Erforderliche Unterlagen

  • Antrag auf Eintragung einer Auskunftssperre im Melderegister
    Bitte senden Sie einen formlosen schriftlichen Antrag mit einer ausführlichen Begründung per Post an das Landesamt für Bürger- und Ordnungsangelegenheiten (LABO).
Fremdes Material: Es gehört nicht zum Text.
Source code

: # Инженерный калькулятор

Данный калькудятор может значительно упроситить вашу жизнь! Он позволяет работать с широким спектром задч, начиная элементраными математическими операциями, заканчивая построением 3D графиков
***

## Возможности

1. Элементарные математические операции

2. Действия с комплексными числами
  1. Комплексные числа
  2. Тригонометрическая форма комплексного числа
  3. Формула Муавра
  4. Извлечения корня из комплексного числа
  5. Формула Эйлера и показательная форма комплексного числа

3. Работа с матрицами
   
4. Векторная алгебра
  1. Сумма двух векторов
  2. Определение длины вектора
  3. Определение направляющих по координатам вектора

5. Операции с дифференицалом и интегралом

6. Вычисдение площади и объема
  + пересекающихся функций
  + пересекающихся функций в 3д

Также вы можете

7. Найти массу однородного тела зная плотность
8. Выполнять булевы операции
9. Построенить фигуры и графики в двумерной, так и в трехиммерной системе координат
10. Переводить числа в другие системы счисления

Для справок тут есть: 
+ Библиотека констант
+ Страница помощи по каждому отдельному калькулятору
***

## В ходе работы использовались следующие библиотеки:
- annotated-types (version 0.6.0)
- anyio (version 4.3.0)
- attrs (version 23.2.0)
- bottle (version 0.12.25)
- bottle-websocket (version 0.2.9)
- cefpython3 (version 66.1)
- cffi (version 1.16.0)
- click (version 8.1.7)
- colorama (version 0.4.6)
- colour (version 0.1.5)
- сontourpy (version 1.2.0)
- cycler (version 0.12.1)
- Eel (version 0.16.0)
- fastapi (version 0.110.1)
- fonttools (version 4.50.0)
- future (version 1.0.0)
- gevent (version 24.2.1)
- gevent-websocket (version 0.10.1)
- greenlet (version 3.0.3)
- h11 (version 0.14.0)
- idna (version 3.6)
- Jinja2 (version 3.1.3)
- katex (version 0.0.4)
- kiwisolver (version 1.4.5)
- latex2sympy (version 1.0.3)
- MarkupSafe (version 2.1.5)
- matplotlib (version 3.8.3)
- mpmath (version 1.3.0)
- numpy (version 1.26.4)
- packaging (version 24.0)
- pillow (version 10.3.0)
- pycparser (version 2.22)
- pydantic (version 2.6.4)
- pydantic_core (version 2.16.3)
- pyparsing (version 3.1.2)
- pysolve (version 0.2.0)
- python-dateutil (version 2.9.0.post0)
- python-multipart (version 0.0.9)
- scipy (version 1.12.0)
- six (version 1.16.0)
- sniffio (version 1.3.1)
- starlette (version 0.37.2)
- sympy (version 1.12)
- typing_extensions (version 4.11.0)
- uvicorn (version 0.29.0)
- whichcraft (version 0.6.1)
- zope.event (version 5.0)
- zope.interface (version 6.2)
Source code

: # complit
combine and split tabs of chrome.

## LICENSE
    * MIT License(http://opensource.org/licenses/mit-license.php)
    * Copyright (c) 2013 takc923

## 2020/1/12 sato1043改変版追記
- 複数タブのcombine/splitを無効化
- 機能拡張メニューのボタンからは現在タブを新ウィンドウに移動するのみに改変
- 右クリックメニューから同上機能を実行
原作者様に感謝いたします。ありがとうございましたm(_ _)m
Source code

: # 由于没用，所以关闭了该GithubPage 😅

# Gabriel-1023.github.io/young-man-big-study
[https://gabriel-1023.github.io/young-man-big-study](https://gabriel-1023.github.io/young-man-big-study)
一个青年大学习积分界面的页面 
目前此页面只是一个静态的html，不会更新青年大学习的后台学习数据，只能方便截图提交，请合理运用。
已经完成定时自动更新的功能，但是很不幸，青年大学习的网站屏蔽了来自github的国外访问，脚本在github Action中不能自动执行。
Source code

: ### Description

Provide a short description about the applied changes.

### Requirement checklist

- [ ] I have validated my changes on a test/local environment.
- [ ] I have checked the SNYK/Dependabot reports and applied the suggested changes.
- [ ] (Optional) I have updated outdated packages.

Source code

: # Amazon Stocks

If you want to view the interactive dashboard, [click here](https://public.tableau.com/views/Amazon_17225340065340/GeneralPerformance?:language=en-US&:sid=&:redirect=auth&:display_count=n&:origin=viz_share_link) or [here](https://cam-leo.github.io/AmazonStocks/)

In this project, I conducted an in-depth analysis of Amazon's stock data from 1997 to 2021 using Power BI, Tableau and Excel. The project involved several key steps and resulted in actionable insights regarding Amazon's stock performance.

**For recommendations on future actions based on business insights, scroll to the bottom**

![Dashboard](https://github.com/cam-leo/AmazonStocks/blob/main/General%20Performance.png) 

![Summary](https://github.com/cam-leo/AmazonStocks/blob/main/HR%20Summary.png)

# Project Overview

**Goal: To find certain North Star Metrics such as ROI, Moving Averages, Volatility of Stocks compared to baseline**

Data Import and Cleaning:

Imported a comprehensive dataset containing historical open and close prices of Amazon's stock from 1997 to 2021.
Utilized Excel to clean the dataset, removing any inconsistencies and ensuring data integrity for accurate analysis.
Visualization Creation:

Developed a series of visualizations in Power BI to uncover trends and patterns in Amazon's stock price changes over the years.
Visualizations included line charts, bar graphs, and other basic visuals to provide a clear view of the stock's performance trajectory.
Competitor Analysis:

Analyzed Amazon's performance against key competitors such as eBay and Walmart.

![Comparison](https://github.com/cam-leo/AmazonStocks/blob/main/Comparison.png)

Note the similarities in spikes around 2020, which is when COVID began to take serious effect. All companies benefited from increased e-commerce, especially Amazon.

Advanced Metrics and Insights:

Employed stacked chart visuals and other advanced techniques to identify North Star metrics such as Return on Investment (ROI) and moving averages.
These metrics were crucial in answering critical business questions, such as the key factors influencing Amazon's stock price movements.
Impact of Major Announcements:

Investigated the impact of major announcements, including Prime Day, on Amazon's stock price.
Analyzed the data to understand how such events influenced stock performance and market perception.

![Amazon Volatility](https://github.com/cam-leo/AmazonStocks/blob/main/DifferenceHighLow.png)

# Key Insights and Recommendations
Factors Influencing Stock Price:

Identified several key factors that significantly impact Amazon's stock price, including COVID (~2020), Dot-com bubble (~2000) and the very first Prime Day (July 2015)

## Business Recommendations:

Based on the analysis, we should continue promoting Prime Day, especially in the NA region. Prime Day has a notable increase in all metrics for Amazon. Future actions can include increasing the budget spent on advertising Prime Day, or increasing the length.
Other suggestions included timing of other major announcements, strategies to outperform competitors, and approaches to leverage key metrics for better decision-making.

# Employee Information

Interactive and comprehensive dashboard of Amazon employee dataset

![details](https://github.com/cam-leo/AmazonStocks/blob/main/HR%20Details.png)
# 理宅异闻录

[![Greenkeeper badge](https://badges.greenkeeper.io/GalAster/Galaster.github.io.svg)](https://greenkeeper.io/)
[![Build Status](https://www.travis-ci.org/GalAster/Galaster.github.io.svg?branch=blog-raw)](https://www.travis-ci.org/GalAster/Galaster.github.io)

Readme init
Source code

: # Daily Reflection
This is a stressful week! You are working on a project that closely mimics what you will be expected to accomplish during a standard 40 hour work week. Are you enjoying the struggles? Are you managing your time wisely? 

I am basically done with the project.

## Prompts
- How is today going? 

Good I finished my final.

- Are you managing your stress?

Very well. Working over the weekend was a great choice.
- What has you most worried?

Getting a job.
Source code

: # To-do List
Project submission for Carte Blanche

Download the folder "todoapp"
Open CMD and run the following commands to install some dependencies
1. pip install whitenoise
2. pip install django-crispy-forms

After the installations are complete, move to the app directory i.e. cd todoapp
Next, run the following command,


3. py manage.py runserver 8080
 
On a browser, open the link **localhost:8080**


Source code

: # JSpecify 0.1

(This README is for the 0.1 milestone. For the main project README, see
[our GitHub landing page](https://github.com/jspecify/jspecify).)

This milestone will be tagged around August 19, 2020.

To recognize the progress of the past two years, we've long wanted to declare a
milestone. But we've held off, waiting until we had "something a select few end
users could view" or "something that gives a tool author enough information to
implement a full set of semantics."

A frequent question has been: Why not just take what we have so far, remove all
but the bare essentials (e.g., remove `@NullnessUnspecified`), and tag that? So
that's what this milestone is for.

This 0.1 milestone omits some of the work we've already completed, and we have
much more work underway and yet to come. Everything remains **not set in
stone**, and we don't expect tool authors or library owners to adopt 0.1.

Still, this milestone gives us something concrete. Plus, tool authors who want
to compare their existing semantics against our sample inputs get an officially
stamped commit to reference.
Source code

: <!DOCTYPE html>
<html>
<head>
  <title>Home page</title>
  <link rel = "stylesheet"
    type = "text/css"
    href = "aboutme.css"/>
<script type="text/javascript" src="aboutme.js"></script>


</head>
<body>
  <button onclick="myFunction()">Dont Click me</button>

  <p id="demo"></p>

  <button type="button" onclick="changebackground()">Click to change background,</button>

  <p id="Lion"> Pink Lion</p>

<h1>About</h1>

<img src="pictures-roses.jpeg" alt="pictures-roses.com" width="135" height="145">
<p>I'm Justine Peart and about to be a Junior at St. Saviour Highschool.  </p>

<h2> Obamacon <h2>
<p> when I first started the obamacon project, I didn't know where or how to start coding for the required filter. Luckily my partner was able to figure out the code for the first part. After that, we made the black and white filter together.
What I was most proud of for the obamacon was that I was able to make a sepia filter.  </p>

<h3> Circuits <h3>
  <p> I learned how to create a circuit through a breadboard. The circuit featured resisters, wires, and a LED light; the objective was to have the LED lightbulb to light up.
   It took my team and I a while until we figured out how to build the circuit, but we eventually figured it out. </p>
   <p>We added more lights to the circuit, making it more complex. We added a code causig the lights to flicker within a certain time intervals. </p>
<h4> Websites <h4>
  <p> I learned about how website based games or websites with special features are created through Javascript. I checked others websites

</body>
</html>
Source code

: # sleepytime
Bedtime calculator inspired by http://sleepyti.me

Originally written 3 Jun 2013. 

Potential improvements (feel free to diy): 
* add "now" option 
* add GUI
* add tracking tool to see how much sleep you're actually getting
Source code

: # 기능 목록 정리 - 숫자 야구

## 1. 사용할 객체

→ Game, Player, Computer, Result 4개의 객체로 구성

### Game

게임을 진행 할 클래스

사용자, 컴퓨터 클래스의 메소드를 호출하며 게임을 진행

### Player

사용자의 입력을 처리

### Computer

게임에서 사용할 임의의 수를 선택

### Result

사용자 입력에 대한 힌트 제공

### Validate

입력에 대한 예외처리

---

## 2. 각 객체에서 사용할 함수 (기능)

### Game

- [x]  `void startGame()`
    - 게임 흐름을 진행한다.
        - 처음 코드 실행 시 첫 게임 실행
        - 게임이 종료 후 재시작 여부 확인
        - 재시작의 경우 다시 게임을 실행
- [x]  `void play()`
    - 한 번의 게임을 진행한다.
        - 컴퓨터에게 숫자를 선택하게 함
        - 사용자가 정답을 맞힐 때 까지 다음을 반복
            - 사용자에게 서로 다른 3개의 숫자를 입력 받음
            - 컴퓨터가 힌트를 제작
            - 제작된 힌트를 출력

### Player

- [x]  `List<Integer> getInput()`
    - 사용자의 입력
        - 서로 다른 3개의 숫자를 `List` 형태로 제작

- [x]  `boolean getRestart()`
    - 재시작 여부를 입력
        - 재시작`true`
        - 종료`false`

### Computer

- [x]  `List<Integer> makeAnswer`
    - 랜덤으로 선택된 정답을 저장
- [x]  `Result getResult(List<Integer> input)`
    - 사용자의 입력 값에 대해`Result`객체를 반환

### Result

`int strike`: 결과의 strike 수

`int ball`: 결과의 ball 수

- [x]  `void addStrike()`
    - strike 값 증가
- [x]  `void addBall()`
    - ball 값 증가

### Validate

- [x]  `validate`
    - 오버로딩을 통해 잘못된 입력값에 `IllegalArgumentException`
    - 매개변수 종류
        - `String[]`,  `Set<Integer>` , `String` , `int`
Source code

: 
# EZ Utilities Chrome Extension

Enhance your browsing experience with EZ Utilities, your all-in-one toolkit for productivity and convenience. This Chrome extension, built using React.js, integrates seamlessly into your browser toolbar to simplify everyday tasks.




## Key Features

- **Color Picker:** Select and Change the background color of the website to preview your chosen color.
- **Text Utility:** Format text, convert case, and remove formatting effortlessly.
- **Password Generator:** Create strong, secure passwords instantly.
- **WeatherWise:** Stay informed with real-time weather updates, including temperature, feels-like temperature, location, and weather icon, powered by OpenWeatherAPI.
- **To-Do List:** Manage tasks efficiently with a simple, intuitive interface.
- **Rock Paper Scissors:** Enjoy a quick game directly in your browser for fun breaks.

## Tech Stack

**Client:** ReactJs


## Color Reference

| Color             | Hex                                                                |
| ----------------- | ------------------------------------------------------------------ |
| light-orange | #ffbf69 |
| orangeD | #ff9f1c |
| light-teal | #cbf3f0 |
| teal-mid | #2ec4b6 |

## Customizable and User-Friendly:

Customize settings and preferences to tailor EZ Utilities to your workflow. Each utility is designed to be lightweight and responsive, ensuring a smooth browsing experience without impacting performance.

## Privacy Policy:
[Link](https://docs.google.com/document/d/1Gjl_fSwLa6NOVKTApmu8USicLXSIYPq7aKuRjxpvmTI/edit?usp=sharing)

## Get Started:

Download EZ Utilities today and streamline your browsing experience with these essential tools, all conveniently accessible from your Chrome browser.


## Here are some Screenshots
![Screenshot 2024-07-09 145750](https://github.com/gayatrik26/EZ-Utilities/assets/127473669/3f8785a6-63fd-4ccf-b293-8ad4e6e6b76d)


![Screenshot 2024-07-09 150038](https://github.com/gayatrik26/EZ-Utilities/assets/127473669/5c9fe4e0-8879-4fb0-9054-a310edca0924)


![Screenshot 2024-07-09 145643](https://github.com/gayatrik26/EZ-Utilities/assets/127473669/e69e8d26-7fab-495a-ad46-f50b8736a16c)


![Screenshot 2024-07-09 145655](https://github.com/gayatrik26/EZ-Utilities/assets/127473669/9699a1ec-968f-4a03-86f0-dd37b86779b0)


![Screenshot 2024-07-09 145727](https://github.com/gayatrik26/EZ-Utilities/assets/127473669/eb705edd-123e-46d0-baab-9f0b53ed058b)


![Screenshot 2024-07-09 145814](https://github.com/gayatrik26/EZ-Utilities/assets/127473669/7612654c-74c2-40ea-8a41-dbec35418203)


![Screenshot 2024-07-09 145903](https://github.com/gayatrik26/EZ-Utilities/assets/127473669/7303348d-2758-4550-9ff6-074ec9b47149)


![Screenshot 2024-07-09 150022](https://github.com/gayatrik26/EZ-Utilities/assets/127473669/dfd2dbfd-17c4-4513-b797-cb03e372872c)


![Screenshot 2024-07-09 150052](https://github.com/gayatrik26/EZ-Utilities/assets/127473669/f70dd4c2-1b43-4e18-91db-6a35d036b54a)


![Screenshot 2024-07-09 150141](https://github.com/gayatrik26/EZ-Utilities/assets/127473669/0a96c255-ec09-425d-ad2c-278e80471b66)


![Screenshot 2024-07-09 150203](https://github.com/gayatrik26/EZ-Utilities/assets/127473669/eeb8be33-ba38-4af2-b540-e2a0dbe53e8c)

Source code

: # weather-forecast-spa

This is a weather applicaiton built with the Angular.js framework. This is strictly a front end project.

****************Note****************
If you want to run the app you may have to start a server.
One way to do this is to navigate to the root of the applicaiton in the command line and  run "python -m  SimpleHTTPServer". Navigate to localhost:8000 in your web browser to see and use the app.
Alternativ können Sie den Antrag auch in einem Bürgeramt stellen und/oder abgeben.
  • Ausführliche Begründung
    In Ihrer Antragsbegründung müssen Sie Tatsachen darlegen und glaubhaft machen, weshalb Ihnen durch eine Auskunftserteilung eine Gefahr für Leben, Gesundheit, persönliche Freiheit oder ähnliche schutzwürdige Belange entstehen kann.
  • Objektive Nachweise (in Kopie)
    zum Beispiel Zeugenaussagen, polizeiliche Bestätigungen, ärztliche Bescheinigungen

Gebühren

keine

Hinweise zur Zuständigkeit

Bitte senden Sie einen formlosen schriftlichen Antrag mit einer ausführlichen Begründung per Post an das Landesamt für Bürger- und Ordnungsangelegenheiten (LABO). Alternativ können Sie den Antrag auch in einem Bürgeramt stellen und/oder abgeben.